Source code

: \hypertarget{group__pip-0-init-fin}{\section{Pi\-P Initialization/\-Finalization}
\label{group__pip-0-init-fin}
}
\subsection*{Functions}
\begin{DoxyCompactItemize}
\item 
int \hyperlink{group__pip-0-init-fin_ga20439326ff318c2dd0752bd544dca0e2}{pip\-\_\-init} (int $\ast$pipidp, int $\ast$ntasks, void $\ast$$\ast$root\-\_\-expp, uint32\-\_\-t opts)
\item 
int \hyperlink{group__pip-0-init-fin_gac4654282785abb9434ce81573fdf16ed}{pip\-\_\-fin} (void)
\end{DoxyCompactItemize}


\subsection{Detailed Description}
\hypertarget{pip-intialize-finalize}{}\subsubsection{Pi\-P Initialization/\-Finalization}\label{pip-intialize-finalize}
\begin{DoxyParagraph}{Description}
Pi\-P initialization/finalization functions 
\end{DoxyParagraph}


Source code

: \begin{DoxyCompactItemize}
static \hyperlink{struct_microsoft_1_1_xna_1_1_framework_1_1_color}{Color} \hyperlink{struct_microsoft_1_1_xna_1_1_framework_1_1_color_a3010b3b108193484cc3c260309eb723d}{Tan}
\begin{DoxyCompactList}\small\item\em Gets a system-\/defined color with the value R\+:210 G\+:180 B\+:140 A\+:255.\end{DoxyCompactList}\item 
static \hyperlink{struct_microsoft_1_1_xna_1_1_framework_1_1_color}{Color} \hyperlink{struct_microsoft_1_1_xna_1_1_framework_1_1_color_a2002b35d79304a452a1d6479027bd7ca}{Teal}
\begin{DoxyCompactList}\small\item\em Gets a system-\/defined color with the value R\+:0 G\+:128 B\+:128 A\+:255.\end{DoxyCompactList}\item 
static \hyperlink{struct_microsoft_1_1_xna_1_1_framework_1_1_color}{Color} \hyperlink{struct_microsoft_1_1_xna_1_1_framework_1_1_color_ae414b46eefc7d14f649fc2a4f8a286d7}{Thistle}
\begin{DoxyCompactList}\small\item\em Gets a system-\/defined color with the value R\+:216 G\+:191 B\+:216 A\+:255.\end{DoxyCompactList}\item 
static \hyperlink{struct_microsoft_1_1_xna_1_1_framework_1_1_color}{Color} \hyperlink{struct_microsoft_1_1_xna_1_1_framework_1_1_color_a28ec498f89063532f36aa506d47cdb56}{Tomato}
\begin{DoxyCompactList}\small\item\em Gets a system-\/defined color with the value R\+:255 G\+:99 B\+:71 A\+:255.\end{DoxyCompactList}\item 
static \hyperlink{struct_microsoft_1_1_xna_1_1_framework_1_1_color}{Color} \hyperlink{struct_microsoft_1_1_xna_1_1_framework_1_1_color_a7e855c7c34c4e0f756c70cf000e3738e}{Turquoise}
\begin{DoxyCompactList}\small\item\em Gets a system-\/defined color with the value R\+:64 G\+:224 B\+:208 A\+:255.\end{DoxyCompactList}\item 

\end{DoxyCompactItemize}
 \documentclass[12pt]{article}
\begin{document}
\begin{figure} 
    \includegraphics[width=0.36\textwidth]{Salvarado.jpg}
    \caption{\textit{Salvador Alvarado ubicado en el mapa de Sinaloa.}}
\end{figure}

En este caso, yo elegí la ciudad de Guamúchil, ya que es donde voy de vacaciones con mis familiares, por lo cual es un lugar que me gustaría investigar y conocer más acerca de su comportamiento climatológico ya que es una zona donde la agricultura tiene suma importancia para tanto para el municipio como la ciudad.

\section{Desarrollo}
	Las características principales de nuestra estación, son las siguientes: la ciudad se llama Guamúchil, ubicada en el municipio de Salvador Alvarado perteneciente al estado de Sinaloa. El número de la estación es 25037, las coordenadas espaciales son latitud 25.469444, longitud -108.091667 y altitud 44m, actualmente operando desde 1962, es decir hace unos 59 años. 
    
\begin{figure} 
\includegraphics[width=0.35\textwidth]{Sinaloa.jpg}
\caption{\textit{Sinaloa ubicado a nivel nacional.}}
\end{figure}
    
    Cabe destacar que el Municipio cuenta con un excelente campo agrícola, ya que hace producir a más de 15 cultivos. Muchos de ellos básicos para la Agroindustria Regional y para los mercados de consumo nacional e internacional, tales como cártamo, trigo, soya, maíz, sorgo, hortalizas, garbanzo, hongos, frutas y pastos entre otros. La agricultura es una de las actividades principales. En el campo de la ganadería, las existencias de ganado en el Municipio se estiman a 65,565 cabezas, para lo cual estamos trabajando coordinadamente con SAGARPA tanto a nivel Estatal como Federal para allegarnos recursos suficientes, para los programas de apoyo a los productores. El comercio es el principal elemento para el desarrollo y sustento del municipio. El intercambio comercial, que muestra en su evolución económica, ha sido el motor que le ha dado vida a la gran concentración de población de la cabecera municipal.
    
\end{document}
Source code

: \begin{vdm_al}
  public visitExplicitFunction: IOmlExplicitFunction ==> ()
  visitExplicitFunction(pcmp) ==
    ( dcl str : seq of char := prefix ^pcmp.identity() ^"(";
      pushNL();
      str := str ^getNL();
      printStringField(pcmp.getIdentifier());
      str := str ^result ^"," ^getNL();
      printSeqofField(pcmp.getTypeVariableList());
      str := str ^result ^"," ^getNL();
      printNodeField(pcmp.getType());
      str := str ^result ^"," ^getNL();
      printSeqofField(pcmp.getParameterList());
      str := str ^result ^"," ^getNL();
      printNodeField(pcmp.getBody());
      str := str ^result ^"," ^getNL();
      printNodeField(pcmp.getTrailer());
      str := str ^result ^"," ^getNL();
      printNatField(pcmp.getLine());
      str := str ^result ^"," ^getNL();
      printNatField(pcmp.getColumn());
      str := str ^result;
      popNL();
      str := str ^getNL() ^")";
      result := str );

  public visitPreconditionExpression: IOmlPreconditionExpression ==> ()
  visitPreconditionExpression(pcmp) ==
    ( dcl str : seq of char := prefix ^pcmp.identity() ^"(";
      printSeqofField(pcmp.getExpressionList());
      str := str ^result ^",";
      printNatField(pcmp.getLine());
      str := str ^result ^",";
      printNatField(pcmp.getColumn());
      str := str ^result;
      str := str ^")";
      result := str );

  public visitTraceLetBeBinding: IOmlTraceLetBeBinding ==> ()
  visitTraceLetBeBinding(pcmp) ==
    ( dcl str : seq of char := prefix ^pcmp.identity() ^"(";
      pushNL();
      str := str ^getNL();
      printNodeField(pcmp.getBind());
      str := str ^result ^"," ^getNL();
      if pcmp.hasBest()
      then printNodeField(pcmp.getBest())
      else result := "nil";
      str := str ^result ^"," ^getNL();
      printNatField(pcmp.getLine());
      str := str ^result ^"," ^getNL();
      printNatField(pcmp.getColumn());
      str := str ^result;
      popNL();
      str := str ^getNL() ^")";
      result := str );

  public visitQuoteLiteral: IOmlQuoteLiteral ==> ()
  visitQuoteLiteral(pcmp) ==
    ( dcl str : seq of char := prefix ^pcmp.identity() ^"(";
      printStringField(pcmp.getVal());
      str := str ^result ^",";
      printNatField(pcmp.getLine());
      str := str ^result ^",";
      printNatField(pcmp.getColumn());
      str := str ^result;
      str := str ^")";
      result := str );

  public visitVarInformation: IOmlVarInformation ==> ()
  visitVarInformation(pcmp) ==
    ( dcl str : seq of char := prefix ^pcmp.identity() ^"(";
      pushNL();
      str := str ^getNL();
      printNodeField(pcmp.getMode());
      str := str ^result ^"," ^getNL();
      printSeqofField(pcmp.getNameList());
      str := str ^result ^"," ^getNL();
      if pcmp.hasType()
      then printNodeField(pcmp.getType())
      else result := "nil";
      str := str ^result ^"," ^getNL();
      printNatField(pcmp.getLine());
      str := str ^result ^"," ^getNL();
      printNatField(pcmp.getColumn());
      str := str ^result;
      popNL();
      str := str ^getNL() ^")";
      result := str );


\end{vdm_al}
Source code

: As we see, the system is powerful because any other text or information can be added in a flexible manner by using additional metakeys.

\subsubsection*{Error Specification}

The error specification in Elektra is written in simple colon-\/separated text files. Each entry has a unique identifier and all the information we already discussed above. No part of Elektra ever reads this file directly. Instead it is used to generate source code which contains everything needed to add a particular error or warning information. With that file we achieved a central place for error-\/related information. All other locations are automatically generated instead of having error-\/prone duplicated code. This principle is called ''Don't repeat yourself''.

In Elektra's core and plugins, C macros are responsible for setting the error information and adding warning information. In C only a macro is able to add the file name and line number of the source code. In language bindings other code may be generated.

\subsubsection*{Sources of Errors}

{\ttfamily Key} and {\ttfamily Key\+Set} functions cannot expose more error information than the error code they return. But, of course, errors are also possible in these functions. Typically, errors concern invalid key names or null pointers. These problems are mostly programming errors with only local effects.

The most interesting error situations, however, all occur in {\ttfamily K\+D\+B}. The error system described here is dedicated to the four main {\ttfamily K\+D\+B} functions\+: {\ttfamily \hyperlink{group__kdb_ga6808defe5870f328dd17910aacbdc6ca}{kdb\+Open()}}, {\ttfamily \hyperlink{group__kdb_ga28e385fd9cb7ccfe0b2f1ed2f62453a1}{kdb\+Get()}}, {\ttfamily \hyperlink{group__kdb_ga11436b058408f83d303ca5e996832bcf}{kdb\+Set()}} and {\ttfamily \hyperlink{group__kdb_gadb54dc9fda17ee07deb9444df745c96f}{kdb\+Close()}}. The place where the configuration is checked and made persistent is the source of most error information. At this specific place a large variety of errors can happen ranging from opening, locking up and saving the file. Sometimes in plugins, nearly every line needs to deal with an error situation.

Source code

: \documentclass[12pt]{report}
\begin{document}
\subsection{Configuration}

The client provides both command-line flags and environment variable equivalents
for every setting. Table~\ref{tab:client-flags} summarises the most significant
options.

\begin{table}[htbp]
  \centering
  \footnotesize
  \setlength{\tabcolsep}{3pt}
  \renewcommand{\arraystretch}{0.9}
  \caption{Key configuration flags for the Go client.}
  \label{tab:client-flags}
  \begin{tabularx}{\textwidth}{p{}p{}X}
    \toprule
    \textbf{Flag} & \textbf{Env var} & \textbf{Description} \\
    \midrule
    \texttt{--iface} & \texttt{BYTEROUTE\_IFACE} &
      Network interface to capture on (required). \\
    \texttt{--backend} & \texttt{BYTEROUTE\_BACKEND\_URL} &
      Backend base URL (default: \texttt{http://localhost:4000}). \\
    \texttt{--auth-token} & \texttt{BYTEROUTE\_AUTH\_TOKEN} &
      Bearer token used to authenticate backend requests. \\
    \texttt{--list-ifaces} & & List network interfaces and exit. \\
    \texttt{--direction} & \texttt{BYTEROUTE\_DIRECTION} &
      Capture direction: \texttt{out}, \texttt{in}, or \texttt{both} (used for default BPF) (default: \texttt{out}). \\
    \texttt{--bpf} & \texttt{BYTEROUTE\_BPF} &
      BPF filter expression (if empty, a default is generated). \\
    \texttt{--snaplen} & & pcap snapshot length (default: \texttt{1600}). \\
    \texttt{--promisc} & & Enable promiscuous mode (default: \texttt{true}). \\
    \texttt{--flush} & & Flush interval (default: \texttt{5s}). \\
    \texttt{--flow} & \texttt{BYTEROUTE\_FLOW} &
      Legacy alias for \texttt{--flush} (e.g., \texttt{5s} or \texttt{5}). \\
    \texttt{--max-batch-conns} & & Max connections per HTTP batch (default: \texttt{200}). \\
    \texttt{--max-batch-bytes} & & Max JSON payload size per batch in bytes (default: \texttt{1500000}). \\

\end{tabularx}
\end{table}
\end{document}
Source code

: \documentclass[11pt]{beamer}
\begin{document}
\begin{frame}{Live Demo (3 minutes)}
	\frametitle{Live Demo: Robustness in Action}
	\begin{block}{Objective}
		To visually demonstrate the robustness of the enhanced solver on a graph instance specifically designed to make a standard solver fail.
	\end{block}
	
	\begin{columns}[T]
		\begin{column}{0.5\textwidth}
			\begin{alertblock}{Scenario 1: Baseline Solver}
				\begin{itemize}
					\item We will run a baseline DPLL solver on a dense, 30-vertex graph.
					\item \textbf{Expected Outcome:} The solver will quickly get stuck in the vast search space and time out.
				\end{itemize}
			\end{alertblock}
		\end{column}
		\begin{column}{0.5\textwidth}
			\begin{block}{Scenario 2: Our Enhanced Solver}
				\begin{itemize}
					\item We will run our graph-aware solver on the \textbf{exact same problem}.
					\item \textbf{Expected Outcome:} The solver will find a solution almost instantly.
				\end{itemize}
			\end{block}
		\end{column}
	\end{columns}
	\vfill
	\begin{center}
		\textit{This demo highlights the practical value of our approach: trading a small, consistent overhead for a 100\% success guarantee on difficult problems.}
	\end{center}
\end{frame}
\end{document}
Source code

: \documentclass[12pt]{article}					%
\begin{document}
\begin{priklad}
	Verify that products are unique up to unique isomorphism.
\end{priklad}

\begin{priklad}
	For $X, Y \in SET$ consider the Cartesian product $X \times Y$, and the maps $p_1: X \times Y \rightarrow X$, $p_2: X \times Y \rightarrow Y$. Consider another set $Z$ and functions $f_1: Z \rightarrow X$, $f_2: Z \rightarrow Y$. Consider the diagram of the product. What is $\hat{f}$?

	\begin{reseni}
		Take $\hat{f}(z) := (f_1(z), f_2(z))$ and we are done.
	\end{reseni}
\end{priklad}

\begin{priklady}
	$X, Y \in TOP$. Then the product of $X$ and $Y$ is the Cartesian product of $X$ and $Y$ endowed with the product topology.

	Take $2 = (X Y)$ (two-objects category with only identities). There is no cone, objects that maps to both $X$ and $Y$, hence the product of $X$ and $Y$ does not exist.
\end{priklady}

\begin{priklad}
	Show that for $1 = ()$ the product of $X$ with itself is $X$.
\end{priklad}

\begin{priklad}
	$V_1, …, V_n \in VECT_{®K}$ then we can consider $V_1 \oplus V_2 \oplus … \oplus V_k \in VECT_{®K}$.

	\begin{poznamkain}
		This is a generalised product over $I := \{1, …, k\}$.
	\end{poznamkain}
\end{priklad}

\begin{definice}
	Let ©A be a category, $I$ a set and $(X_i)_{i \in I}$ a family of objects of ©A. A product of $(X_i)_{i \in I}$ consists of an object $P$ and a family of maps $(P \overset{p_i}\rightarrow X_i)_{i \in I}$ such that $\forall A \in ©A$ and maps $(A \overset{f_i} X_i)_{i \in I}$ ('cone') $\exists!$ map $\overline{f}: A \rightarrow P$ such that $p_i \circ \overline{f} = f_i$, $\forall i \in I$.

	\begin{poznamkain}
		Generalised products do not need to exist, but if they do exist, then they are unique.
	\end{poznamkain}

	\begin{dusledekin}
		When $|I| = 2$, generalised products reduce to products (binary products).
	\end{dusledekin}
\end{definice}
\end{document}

(YOUR OBJECTIVE)
Whenever the word "tabularx" occurs in a line of the records, that line counts toward the total; state the total only.

(COMPLETED TASK)
2